A promo (a shorthand term for promotion) is a form of commercial advertising used in broadcast media, either television or radio, which promotes a program airing on a television or radio station/network to the viewing or listening audience. Promos usually appear during commercial breaks, although sometimes they appear during another program.

== Background ==
Promos typically run from 15 to 60 seconds, with 30-second spots being the most common, although some occasionally run as little as five seconds or as long as 90 seconds. Most promos comprise video or audio clips of scenes or segments from an upcoming program, such as a television or radio series, film or special. Some television promos, particularly for an upcoming television series, are in a monologue format in which a star or host of the program breaks the fourth wall, which may often be done in a humorous and/or parodical manner. Most radio promos utilize this format as well, with a host of the program discussing the show itself, though some feature audio clips from past editions of the radio broadcast. Broadcast television stations promote upcoming newscasts by featuring teases of select story packages to be featured in the broadcast, such as an investigative report or a special-interest feature segment.

Norse Wikipedia promotion

The airdate and time of the program's broadcast as well as the name and/or logo of the station or network that the program will be broadcast on are displayed either at the end of or throughout the promo (in the latter case, the airtime and network/station may be displayed before it is mentioned by the announcer).
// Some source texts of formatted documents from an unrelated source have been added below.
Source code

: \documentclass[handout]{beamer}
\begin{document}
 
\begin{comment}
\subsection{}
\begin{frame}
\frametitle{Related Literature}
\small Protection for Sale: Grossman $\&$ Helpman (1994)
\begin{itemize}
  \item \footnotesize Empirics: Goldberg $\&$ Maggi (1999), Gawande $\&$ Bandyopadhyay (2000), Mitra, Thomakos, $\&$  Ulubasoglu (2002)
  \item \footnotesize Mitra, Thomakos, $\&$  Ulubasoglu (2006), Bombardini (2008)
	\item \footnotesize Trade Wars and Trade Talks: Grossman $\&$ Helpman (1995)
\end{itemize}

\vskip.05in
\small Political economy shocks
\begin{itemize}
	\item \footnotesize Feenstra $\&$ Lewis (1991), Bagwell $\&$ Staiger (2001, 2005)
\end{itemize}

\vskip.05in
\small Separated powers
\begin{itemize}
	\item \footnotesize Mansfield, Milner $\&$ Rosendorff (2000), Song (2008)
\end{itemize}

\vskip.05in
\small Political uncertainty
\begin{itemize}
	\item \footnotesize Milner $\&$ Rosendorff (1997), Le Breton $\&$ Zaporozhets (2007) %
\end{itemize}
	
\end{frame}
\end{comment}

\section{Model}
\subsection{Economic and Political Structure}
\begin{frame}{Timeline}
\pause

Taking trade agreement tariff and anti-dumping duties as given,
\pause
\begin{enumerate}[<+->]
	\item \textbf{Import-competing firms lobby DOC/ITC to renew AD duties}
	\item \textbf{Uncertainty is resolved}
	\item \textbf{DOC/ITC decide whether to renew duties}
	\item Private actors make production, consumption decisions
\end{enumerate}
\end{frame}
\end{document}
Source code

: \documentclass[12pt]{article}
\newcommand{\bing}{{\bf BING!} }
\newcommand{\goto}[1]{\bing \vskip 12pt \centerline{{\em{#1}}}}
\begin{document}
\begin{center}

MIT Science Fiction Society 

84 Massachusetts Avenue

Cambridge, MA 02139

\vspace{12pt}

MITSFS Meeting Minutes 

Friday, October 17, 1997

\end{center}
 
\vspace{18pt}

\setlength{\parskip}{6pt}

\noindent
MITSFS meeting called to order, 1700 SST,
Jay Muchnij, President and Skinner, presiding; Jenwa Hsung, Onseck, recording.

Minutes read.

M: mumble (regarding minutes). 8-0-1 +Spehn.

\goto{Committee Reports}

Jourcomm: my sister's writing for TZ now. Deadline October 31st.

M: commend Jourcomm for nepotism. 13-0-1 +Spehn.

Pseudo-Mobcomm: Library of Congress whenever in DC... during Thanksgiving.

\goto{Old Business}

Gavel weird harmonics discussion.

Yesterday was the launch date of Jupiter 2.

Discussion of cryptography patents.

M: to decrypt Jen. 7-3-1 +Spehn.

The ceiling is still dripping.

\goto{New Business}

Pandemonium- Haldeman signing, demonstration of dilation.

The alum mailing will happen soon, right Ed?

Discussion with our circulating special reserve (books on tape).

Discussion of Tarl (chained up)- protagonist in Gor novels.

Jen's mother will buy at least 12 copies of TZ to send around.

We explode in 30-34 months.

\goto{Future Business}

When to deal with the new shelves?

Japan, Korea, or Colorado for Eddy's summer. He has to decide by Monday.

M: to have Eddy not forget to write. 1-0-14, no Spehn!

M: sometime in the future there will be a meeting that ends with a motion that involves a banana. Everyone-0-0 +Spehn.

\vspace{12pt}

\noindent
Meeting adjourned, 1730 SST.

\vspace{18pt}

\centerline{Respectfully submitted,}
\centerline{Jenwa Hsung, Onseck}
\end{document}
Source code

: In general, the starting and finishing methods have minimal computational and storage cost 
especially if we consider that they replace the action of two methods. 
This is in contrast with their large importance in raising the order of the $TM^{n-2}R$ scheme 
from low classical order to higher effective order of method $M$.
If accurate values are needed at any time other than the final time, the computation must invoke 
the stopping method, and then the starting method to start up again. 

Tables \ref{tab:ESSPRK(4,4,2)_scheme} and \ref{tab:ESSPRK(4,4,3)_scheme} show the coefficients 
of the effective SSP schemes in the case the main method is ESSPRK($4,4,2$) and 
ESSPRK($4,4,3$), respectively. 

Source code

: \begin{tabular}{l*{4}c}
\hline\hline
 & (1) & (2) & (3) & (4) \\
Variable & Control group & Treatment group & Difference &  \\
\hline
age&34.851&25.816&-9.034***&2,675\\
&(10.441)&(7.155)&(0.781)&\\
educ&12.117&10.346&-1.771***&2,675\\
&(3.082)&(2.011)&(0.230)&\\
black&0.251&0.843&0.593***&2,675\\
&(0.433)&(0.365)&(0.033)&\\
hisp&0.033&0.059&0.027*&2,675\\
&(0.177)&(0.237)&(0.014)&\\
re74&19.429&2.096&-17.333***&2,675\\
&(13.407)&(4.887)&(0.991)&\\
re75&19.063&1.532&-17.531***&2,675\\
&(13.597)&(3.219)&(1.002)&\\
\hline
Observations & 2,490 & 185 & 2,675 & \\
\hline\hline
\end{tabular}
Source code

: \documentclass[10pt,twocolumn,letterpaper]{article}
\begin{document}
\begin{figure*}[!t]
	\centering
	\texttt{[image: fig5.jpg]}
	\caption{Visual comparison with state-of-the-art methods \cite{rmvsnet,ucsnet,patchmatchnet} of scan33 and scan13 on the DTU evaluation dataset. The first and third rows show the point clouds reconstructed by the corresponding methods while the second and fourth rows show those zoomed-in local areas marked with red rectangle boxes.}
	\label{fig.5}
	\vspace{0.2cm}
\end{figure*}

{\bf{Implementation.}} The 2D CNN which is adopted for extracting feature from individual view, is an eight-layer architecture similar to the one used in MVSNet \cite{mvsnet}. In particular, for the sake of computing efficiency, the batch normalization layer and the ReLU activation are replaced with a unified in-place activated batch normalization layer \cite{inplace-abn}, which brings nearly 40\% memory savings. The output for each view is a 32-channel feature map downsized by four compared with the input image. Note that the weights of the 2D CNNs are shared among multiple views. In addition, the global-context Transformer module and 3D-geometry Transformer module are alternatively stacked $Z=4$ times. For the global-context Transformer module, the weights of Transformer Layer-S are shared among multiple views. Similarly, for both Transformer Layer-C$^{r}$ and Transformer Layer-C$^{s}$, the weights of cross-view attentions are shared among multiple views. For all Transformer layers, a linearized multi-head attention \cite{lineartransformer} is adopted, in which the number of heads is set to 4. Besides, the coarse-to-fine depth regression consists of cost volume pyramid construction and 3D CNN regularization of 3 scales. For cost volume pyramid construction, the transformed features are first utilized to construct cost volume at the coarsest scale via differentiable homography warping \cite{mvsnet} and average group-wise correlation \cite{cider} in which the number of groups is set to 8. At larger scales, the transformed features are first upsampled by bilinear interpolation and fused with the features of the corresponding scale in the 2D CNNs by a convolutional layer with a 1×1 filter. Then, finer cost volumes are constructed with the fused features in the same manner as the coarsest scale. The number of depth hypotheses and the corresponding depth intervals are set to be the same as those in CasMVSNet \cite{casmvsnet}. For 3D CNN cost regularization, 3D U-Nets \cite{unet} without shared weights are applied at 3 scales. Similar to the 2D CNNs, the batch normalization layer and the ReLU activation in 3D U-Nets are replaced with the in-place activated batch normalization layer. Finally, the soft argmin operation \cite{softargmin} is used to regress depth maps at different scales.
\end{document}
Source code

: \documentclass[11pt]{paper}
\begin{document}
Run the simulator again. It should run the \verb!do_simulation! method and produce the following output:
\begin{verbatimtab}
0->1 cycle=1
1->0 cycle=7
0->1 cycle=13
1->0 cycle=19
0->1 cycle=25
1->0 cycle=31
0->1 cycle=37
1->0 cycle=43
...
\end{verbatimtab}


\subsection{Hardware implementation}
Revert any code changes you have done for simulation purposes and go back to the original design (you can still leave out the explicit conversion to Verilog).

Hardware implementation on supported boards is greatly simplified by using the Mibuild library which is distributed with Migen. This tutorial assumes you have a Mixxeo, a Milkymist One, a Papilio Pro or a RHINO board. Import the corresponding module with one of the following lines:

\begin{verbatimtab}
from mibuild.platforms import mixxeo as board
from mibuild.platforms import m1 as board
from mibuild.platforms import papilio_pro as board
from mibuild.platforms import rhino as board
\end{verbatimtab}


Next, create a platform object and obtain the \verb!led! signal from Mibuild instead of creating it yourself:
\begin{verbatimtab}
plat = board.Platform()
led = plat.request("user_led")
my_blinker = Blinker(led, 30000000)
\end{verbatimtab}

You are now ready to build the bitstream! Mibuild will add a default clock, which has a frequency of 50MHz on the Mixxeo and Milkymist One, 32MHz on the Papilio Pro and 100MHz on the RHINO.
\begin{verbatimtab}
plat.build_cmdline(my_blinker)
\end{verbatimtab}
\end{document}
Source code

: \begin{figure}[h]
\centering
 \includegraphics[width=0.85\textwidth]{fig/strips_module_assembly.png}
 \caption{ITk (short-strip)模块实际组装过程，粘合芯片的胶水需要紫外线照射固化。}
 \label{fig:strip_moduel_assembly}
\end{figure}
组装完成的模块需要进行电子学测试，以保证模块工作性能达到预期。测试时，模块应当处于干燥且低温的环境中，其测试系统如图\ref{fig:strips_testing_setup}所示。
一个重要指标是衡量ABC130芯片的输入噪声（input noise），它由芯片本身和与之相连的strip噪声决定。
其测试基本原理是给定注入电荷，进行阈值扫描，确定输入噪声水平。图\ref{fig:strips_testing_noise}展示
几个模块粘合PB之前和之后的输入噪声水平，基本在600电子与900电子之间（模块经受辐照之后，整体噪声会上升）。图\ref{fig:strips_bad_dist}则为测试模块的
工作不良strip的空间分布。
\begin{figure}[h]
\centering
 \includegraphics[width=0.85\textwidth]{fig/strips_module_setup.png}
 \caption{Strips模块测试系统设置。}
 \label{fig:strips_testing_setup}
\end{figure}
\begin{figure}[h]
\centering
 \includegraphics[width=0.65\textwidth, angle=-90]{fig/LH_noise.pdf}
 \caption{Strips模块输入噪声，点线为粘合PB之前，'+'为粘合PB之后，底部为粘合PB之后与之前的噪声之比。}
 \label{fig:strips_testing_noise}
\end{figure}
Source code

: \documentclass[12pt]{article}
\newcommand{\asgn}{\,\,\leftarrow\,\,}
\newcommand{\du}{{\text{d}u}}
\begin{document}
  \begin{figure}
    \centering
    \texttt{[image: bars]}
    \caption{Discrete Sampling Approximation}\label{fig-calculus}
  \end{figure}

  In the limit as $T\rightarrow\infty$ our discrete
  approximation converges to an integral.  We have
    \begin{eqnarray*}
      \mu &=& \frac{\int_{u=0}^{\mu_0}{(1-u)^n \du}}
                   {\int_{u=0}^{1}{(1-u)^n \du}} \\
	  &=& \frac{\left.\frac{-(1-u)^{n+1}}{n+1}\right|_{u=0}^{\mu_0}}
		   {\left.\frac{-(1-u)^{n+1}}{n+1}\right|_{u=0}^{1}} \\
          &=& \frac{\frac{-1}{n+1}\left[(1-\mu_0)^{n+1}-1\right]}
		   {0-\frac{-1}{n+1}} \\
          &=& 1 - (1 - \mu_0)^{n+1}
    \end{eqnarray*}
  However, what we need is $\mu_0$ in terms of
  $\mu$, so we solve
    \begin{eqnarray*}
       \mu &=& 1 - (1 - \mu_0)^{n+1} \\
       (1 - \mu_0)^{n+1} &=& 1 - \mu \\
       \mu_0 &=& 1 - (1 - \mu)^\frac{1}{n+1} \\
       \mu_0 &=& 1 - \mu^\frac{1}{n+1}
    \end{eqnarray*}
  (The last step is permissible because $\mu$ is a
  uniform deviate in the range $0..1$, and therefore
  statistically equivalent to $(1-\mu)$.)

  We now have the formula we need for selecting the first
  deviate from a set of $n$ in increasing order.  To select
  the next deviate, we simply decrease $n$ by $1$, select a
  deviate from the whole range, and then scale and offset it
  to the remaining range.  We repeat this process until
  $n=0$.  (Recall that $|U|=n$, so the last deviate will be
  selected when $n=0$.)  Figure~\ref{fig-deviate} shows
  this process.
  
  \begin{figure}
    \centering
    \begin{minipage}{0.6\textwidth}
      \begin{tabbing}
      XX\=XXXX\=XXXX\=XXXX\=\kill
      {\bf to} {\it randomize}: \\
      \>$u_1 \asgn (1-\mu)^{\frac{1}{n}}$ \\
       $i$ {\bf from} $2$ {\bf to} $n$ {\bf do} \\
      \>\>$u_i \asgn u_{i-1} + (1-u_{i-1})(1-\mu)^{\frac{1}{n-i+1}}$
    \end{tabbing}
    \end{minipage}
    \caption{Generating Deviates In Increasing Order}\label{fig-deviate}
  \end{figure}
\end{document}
Until the mid-1980s, on broadcast television stations the text showing the date and time, along with the station logo were displayed on the bottom of the screen. Unlike with broadcast and cable television, airtime information is not pre-displayed on promos for syndicated programs, as syndicated programs are typically aired at different times depending on the market; they are instead inserted by the station itself). However, stations now posterize graphics over the tail end of a syndicated program promos where the program's logo is shown (many stations use this treatment on promos for programs airing on networks that the station maintains an affiliation, such as Fox and The CW) or show the latter portion of the promo within a box surrounded by the graphic.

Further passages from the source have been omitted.